**Your instructions**
Pull from the data below each line where the word "Page" occurs, and copy it.

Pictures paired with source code

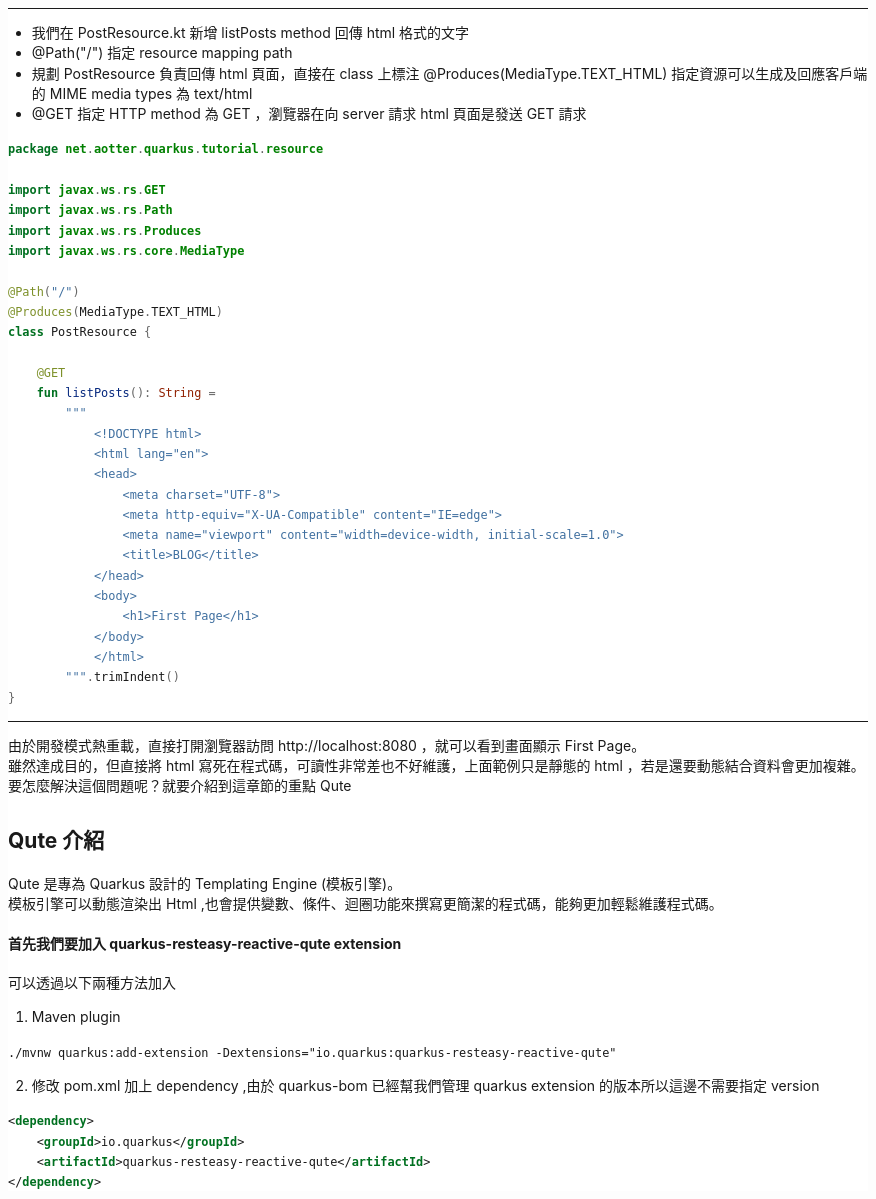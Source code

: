 ****

* 我們在 PostResource.kt 新增 listPosts method 回傳 html 格式的文字
* @Path("/") 指定 resource mapping path
* 規劃 PostResource 負責回傳 html 頁面，直接在 class 上標注 @Produces(MediaType.TEXT_HTML) 指定資源可以生成及回應客戶端的 MIME media types 為 text/html
* @GET 指定 HTTP method 為 GET ，瀏覽器在向 server 請求 html 頁面是發送 GET 請求
```kotlin
package net.aotter.quarkus.tutorial.resource

import javax.ws.rs.GET
import javax.ws.rs.Path
import javax.ws.rs.Produces
import javax.ws.rs.core.MediaType

@Path("/")
@Produces(MediaType.TEXT_HTML)
class PostResource {
    
    @GET
    fun listPosts(): String =
        """
            <!DOCTYPE html>
            <html lang="en">
            <head>
                <meta charset="UTF-8">
                <meta http-equiv="X-UA-Compatible" content="IE=edge">
                <meta name="viewport" content="width=device-width, initial-scale=1.0">
                <title>BLOG</title>
            </head>
            <body>
                <h1>First Page</h1>
            </body>
            </html>
        """.trimIndent()
}
```
****

由於開發模式熱重載，直接打開瀏覽器訪問 http://localhost:8080 ，就可以看到畫面顯示 First Page。  
雖然達成目的，但直接將 html 寫死在程式碼，可讀性非常差也不好維護，上面範例只是靜態的 html ，若是還要動態結合資料會更加複雜。  
要怎麼解決這個問題呢？就要介紹到這章節的重點 Qute


## Qute 介紹

Qute 是專為 Quarkus 設計的 Templating Engine (模板引擎)。  
模板引擎可以動態渲染出 Html ,也會提供變數、條件、迴圈功能來撰寫更簡潔的程式碼，能夠更加輕鬆維護程式碼。

#### 首先我們要加入 quarkus-resteasy-reactive-qute extension
可以透過以下兩種方法加入
1. Maven plugin
```shell
./mvnw quarkus:add-extension -Dextensions="io.quarkus:quarkus-resteasy-reactive-qute"
```
2. 修改 pom.xml 加上 dependency ,由於 quarkus-bom 已經幫我們管理 quarkus extension 的版本所以這邊不需要指定 version
```xml
<dependency>
    <groupId>io.quarkus</groupId>
    <artifactId>quarkus-resteasy-reactive-qute</artifactId>
</dependency>
```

**Problem solution**
                <h1>First Page</h1>
由於開發模式熱重載，直接打開瀏覽器訪問 http://localhost:8080 ，就可以看到畫面顯示 First Page。  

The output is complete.